地方都市圏における大型店の立地動向とその地域的影響


 大型店の立地は,現在に至るまで地域に対して様々な社会的・経済的影響を与えてきました。単に既存の小売業から売上を奪うだけでなく,地域の流通構造,消費者の購買行動,商店街の盛衰などの地域小売業構造を根底から変化させています。特に「まちづくり三法」の施行以降,地方都市における商業機能の郊外化,それに伴う中心市街地の衰退などが都市問題として注目されています。
 こうした状況のなか,大型店の立地動向が地域にどのように影響を与えてきたかを時系列的に考察する必要があるでしょう。なぜならば,大型店の立地やその規模,業態,チェーンといった店舗特性は年々変化しています。それに伴い,消費者購買行動や地域商業への影響も変化していくためです。
 以上を背景として,地方都市圏において大型店がどのようなプロセスで立地してきたかを捉えるとともに,地域商業および消費者行動にどのような影響を与えてきたかを研究テーマとしています。研究対象地域には近年郊外に大型ショッピングセンターの進出が相次ぐとともに,明石海峡大橋開通に伴い大阪・神戸方面への消費の流出が著しい徳島都市圏を選びました。

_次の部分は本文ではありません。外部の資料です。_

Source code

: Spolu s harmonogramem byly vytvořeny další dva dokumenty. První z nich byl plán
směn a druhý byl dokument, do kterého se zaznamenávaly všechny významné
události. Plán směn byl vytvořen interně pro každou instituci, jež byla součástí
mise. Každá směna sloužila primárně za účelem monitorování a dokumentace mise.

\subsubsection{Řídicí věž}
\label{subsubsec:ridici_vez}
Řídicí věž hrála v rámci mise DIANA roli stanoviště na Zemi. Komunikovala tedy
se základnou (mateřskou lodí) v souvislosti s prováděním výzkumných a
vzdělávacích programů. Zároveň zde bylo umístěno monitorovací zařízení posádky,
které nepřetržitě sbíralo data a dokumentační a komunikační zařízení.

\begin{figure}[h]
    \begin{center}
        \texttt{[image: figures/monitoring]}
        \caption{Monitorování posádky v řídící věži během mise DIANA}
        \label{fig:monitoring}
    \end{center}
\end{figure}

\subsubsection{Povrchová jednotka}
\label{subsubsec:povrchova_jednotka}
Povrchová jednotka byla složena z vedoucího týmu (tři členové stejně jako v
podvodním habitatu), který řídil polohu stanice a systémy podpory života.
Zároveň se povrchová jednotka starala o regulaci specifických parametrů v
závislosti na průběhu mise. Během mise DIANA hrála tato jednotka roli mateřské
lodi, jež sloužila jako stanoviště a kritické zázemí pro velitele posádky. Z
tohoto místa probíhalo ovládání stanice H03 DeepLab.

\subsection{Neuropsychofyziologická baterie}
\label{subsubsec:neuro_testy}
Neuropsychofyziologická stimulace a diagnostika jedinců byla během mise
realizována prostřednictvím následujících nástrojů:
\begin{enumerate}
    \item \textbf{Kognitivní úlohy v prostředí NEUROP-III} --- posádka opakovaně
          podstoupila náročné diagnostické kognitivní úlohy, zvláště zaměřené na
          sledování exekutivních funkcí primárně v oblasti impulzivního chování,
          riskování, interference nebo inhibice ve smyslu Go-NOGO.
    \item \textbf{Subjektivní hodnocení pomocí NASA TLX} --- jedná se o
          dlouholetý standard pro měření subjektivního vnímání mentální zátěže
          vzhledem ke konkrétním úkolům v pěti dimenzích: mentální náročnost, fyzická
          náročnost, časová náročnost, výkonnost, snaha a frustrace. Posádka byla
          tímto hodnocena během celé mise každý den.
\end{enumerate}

研究を行うにあたり,以下の点に着目しています。
(1) 大型店出店に関わる規制の運用とその変遷
 大型店出店に関わる規制として,大店法(1979年5月施行,2000年6月廃止)や大店立地法(2000年6月施行)などが挙げられますが,その運用には地域の特徴が色濃く反映されています。そこで,関係者へのインタビューや地域商業史を紐解くことによって,出店規制がどのような背景のもと運用され,地元商業者が大型店に対してどのように対応してきたかを検討します。
(2) チェーンストアの出店戦略とその変化
 先行研究では,規制運用の強化・緩和により同一チェーン内において出店地域の変化ならびに店舗の大量化・大型化・複合化がそれぞれ進んだことや,規制緩和によりチェーン間の出店戦略の差別化が進んだことなどが指摘されています。そこで,出店規制を時間軸として,チェーン間の競合がどのように変化しているかを規模や業態,チェーンの資本などから明らかにし,地域の変化と関連付けて考察します。
(3) 大型店の立地・閉鎖による中心市街地の変容
  1990年代後半以降,チェーンの規模を問わず中心市街地において大型店の閉鎖が相次ぎました。こうした大型空店舗の出現は中心市街地衰退に拍車をかけるものであり,さまざまな対策が行われていますが,厳しい状況にあります。こうした背景の下,中心市街地における大型店の開店から閉鎖,そして現状に至るまでのプロセスを追うとともに,都市全体にどのような影響を与えているかの解明を試みています。